BitPass was an American company from 2002-2007 that developed an online payment system for digital content and services including micropayments. One of its best-known projects was the Mperia online music store catering to unsigned artists.

Background[edit]

Kurt Huang and Gyuchang Jun founded BitPass. Michael O'Donnell was brought on as CEO in 2004, but left by April 2005, and was eventually replaced by Doug Knopper in November 2005.[1]

Although the origins of the idea for the company dated back to 1999, the company incorporated and got off the ground with $1.5 million in joint venture funding led by Garage Technology Ventures in late 2002. The first test version of the product was launched in June 2003.[2][3] In late 2004, a second funding round of $11.75 million was announced.[4]

For the content buyer, Bitpass worked like a pre-paid telephone card: the buyer signed up for the service and put money into an account using a credit card or PayPal. This stored-value amount could be used to purchase digital content or services. Transaction fees were paid by the content provider. For payments under $5, the charge was 15% of the price paid by the buyer (Bitpass Professional merchant account fee). BitPass also partnered with major technology and financial services companies such as Microsoft, PayPal, the Royal Bank of Scotland and First Data.[citation needed]

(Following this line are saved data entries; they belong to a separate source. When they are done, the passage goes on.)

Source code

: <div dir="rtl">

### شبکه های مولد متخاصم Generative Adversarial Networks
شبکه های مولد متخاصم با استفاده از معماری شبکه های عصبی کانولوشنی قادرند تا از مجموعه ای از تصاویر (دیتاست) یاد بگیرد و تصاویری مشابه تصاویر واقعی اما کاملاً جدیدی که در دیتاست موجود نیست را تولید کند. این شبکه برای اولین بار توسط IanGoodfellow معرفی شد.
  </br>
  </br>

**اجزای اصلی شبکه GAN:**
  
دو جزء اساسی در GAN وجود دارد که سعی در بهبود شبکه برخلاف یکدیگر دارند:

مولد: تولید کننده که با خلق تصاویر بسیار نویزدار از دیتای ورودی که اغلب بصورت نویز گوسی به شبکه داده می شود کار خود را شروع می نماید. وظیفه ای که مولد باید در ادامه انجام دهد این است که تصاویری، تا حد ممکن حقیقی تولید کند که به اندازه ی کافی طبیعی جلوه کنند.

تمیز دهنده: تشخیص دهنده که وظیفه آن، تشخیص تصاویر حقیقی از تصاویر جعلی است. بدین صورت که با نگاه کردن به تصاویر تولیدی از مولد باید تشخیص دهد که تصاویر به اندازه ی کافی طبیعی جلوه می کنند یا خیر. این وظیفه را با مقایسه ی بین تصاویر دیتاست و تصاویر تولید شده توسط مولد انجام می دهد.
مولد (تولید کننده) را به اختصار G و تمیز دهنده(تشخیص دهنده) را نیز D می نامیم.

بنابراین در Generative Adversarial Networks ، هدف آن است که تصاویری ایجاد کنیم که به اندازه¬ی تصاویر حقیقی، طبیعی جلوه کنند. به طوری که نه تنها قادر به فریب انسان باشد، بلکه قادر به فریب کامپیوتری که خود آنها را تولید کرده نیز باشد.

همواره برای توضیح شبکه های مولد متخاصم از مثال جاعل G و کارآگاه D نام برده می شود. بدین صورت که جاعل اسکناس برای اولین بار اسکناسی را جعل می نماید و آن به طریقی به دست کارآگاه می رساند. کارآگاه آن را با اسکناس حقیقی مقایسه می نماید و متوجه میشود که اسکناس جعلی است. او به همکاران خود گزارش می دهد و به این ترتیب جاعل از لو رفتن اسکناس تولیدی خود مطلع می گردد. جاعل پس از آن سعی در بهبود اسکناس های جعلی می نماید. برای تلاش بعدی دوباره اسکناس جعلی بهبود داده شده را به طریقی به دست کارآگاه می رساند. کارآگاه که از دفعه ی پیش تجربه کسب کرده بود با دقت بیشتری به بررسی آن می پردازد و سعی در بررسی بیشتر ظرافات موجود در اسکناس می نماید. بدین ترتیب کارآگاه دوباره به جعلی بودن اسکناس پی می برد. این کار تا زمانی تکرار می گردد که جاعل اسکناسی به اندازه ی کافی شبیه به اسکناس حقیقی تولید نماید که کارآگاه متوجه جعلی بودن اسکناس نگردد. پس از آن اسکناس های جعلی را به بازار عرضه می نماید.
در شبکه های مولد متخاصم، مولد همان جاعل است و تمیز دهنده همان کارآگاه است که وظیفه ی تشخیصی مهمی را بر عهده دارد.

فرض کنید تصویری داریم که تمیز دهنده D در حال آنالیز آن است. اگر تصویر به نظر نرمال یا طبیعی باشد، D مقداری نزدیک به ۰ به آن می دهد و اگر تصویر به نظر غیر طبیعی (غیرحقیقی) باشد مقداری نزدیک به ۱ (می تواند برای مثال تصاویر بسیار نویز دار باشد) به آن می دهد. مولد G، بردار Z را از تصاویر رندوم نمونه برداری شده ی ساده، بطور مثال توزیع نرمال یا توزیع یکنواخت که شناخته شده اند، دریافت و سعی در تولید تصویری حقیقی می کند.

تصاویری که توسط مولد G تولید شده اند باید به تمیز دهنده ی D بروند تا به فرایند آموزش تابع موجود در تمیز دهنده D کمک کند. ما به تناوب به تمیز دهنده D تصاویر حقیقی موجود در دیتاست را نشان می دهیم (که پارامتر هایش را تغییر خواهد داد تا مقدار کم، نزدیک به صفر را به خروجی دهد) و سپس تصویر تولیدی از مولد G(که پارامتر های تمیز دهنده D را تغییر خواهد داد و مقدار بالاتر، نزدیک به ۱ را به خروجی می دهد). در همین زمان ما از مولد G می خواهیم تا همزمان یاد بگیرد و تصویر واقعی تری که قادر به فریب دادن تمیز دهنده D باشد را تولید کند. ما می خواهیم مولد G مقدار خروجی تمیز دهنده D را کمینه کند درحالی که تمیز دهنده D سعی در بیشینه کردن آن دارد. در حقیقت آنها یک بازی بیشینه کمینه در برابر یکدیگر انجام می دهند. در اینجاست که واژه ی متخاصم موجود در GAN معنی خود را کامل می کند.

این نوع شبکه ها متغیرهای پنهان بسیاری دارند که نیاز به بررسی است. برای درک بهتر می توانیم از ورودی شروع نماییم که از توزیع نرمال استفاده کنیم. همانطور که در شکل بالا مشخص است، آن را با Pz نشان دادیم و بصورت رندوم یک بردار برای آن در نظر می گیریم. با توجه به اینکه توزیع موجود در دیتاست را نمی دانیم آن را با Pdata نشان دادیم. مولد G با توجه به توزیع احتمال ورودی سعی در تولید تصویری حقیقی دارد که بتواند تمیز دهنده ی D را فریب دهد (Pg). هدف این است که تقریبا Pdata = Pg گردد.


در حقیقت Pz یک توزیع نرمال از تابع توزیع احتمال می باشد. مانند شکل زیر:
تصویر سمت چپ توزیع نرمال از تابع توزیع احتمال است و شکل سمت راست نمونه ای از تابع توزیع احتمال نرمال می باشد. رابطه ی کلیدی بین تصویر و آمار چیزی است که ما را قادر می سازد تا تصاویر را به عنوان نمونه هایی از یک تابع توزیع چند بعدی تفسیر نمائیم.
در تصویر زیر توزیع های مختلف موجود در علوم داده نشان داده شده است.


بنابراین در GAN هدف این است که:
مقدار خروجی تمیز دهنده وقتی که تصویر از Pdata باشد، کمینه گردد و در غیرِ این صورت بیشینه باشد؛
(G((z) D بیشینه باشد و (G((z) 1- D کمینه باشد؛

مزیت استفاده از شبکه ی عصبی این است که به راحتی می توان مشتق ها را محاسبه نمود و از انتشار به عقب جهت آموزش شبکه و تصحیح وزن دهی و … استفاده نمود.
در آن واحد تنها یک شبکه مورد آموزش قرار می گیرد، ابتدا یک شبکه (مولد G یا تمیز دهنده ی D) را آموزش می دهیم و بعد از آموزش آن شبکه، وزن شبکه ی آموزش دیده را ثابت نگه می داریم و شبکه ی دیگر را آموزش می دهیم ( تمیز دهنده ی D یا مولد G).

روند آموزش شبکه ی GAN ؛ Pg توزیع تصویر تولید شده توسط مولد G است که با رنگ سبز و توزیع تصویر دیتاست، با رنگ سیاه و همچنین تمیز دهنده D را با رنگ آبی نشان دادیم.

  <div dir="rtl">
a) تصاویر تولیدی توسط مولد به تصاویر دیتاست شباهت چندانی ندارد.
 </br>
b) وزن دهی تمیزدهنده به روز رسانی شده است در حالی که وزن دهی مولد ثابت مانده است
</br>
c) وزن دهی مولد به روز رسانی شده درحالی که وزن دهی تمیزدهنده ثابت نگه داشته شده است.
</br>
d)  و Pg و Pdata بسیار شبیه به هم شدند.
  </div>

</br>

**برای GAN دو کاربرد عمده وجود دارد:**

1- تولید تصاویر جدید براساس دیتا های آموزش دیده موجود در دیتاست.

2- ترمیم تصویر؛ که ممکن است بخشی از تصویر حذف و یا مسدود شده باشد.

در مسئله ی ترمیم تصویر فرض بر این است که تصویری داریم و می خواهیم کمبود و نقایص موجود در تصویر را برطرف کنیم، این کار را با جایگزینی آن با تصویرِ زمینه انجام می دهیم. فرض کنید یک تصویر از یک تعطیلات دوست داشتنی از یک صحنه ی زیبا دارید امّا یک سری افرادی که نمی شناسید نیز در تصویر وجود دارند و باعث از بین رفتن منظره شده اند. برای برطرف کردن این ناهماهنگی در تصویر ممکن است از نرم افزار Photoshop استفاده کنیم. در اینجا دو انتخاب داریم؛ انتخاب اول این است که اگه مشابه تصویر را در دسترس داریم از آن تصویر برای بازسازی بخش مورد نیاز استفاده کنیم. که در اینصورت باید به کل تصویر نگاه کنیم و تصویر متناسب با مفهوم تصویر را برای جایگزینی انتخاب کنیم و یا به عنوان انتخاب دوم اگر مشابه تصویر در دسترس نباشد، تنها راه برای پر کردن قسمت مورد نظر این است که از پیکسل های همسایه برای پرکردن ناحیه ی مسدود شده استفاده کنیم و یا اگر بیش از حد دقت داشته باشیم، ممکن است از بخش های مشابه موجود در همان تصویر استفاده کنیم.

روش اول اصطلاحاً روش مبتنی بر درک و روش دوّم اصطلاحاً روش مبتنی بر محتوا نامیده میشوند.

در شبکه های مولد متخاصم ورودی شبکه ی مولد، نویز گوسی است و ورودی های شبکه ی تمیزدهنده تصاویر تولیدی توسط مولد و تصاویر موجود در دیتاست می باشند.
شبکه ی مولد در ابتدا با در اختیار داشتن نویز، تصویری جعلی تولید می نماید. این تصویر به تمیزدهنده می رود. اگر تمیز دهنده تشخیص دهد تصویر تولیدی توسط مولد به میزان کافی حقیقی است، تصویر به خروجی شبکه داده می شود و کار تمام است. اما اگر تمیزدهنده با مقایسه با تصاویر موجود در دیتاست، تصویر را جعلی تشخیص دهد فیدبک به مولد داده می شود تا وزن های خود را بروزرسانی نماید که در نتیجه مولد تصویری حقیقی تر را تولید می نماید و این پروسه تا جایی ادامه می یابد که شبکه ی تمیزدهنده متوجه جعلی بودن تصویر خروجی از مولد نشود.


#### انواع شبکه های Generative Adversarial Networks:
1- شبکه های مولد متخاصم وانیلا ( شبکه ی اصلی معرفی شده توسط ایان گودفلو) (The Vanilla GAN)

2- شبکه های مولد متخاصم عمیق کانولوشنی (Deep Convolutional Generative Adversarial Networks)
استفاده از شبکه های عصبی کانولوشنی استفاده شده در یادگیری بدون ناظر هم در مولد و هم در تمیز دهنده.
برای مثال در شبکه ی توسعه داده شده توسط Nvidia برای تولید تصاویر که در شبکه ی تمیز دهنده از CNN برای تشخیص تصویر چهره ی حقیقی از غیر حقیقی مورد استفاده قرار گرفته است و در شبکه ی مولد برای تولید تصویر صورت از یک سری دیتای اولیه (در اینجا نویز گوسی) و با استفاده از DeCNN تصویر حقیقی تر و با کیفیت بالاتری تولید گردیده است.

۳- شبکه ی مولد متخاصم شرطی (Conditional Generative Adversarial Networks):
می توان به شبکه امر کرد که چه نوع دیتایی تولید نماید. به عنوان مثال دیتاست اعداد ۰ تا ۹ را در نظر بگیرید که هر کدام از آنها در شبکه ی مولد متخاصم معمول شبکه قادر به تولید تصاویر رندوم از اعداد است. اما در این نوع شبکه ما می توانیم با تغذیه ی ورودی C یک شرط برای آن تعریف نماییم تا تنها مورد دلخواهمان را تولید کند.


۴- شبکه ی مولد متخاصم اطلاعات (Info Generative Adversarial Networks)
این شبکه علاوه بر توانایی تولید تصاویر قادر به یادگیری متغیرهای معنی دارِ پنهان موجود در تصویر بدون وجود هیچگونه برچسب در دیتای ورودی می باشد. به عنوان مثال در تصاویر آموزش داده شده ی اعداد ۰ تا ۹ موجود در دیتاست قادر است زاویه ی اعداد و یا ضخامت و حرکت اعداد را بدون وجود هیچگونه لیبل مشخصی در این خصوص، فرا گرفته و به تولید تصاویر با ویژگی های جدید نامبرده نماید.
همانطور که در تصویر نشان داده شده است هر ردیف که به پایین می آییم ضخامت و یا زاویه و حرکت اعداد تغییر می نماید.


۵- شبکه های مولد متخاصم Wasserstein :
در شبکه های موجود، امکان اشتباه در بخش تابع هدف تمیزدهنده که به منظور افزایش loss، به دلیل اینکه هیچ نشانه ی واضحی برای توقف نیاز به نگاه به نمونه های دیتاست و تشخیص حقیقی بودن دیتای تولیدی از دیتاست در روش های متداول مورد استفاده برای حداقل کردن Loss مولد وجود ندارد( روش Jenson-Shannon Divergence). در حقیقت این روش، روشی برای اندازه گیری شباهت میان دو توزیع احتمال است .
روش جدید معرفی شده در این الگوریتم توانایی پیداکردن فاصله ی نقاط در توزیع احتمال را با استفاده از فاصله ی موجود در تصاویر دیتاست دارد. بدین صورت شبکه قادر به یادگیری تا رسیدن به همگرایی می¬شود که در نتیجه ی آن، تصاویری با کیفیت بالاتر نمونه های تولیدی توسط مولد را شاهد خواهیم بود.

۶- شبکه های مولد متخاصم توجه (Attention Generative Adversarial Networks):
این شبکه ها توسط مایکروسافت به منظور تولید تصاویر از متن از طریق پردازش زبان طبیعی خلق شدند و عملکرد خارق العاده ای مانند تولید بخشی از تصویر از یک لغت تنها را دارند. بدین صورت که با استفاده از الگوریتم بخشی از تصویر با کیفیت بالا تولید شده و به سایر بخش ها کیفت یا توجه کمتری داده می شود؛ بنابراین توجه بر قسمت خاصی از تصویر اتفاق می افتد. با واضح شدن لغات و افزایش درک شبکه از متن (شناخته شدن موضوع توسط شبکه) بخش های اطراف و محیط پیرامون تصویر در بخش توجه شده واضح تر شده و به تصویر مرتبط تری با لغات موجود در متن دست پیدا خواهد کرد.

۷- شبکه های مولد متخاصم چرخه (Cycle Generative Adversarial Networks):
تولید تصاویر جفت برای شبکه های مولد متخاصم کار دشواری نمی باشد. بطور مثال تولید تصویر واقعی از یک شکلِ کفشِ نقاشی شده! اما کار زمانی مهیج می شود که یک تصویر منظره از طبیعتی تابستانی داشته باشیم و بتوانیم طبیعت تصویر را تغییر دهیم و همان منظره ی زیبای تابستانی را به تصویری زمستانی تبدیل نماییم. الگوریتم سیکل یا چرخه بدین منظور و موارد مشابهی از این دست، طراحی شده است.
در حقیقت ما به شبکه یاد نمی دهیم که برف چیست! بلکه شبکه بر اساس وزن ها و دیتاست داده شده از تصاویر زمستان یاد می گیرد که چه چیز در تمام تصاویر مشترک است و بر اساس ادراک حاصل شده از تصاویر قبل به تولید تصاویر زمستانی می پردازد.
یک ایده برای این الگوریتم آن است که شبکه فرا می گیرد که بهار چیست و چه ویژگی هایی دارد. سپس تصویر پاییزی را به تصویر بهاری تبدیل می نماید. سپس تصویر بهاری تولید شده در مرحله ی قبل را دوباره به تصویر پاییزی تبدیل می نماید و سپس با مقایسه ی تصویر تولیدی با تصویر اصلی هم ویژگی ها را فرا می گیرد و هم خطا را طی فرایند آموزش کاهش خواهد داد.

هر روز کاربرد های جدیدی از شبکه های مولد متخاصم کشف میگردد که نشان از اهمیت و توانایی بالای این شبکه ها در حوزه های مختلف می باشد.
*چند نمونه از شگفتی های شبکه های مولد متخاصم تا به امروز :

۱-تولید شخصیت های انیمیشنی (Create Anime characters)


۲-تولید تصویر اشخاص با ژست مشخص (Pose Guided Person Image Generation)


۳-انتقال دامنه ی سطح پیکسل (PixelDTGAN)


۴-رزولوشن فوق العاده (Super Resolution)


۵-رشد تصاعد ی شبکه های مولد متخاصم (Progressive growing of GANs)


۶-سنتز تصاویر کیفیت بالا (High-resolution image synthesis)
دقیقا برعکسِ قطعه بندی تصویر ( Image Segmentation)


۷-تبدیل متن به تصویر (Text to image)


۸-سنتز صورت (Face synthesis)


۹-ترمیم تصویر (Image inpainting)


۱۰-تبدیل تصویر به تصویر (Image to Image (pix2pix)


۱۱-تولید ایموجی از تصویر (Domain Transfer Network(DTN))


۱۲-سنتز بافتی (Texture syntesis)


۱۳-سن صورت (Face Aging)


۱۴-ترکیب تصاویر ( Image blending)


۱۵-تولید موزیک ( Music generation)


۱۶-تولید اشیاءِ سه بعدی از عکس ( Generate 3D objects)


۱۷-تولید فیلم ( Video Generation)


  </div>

On January 19, 2007 Bitpass announced that they were shutting down, and operations officially closed on January 26, 2007.[5][6]

Mperia[edit]

Mperia logo.png

Mperia was an online music store founded in 2003 by BitPass to use the BitPass payment system. Launched by Huang and Joshua Ellis, it was aimed toward allowing independent musicians to sell their music online.[7][8] Artists could upload their own music directly, and could price their own music, with tracking costing between US$0.25 and US$1.50. No digital rights management features were permitted. Artists kept 70% of each track's revenue.

In 2004, Mperia partnered with CD Baby to sell tracks from CDBaby's catalog.[9]

With the shutdown of BitPass, Mperia also shut down in early 2007.[5]

References[edit]

  1. ^ (16 November 2005). After a long wait, a new CEO at BitPass, San Francisco Business Times
  2. ^ Tedeschi, Bob (21 July 2003). E-Commerce Report; Companies are trying once again to find ways to turn penny-ante charges for Web viewing into profits, The New York Times
  3. ^ White, Elizabeth (28 January 2004). Innovating bit by bit, Palo Alto Weekly
  4. ^ Napier, H. Albert, et al. Creating a winning E-business, p. 171-72 (2d ed. 2006) (ISBN 978-0619217426)
  5. ^ a b Vitka, William (20 January 2007). Mperia, Bitpass Shutting Down, New York Post
  6. ^ (19 January 2007). Bitpass croaks — is this the end of micropayments?, VentureBeat
  7. ^ Steve Gordon (2005). The Future of the Music Business: How to Succeed with the New Digital Technologies : a Guide for Artists and Entrepreneurs. Backbeat Books. pp. 228–. ISBN 978-0-87930-844-5. Retrieved 18 June 2014.
  8. ^ http://nl.newsbank.com/nl-search/we/Archives?p_product=SJ&s_site=mercurynews&p_multi=SJ&p_theme=realcities&p_action=search&p_maxdocs=200&p_topdoc=1&p_text_direct-0=1036A4943874038A&p_field_direct-0=document_id&p_perpage=10&p_sort=YMD_date:D&s_trackval=GooglePM
  9. ^ http://www.sonicstate.com/news/2004/12/05/cd-baby-gets-digital-with-bitpass/

External links[edit]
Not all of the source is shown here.